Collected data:
Content starts

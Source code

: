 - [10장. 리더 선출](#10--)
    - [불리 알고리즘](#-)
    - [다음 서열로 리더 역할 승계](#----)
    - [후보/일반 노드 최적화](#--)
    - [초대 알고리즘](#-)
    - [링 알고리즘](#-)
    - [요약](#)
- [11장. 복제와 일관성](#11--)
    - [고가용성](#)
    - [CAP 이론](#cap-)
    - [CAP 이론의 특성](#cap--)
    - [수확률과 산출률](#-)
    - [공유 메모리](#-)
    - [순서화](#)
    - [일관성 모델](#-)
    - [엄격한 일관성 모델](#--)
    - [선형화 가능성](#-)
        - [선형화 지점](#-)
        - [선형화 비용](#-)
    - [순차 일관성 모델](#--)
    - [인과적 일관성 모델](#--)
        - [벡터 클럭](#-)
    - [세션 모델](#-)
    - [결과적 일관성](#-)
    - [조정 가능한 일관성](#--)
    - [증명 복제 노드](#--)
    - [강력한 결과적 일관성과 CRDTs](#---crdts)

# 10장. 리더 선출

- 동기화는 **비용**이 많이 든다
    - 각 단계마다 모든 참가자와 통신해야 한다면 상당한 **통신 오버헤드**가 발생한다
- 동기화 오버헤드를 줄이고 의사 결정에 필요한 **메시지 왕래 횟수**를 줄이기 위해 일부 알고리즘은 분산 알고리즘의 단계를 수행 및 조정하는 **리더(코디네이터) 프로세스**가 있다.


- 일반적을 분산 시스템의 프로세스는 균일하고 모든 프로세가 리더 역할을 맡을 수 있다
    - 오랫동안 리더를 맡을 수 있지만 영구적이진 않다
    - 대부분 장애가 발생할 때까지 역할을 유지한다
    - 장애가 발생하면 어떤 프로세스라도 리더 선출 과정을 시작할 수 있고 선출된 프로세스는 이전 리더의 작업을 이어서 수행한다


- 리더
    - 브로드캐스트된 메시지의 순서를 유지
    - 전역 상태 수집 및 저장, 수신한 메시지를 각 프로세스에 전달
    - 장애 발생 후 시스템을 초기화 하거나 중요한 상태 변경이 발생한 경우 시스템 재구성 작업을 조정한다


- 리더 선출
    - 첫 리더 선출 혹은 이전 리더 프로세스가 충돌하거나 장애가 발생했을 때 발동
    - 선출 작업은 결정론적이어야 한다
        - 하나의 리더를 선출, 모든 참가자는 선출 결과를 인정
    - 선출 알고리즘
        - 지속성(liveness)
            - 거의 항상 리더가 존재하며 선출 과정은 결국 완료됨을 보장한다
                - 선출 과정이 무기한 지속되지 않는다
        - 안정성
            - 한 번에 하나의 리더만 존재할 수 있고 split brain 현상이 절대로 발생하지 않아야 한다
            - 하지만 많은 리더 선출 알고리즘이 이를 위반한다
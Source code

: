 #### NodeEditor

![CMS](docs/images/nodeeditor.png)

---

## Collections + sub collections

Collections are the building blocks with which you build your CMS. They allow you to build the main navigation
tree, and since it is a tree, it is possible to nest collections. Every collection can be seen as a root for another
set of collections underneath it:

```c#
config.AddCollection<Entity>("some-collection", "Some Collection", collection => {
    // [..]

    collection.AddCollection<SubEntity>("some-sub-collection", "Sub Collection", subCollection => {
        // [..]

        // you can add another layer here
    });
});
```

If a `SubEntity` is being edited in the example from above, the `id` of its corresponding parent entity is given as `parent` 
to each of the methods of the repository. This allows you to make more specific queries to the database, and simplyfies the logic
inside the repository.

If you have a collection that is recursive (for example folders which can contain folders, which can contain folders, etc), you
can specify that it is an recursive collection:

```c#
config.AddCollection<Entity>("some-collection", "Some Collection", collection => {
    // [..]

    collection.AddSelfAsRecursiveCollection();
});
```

Content ends

• What to produce
A bare number is expected: how many lines above contain the word "which"?

• Task solution
2